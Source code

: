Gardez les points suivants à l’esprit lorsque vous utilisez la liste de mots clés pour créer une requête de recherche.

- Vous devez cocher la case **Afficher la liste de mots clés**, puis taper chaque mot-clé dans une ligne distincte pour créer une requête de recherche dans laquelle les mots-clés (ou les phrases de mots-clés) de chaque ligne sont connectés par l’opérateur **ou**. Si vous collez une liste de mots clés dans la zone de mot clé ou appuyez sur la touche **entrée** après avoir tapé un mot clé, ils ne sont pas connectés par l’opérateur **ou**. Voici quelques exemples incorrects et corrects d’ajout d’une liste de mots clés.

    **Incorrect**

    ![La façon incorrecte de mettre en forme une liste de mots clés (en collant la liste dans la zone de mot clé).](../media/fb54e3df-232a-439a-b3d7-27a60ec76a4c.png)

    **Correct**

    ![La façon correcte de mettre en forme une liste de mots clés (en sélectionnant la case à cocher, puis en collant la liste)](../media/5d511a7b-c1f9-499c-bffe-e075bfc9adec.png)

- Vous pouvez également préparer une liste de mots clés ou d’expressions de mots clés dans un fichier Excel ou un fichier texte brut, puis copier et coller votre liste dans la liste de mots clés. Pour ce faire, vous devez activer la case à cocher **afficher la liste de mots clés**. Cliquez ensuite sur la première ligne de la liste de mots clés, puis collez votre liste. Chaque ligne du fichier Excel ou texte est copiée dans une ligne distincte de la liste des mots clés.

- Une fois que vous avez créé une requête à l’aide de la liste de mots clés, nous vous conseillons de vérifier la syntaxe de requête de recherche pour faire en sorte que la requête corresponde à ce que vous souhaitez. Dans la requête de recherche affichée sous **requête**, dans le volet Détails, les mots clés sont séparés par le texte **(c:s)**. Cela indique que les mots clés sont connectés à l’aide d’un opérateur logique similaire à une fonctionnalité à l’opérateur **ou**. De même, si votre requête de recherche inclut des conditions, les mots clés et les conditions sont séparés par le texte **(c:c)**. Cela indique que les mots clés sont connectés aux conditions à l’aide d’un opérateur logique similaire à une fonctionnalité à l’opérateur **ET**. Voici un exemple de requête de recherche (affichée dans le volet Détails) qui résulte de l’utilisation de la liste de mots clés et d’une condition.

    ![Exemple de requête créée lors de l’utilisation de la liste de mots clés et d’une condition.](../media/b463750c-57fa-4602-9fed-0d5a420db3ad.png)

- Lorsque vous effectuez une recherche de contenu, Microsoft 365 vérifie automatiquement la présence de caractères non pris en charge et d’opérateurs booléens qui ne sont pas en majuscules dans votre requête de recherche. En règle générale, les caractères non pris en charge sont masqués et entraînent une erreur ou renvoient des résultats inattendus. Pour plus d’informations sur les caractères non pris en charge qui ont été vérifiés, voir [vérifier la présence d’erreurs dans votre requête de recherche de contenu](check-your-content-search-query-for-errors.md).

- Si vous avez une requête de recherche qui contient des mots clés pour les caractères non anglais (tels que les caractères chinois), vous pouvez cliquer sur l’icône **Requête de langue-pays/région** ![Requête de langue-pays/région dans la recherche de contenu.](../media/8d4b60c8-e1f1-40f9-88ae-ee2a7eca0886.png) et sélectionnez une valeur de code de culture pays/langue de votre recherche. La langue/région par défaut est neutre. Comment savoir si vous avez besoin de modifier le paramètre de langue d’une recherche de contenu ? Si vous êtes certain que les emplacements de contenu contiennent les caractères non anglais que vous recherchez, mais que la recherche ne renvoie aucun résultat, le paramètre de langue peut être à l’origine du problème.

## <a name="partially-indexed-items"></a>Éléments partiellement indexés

--- PROBLEM TO SOLVE ---
A single number is the whole answer: how many lines in the entries hold the word "façon".

--- OUTPUT OF THE TASK ---
2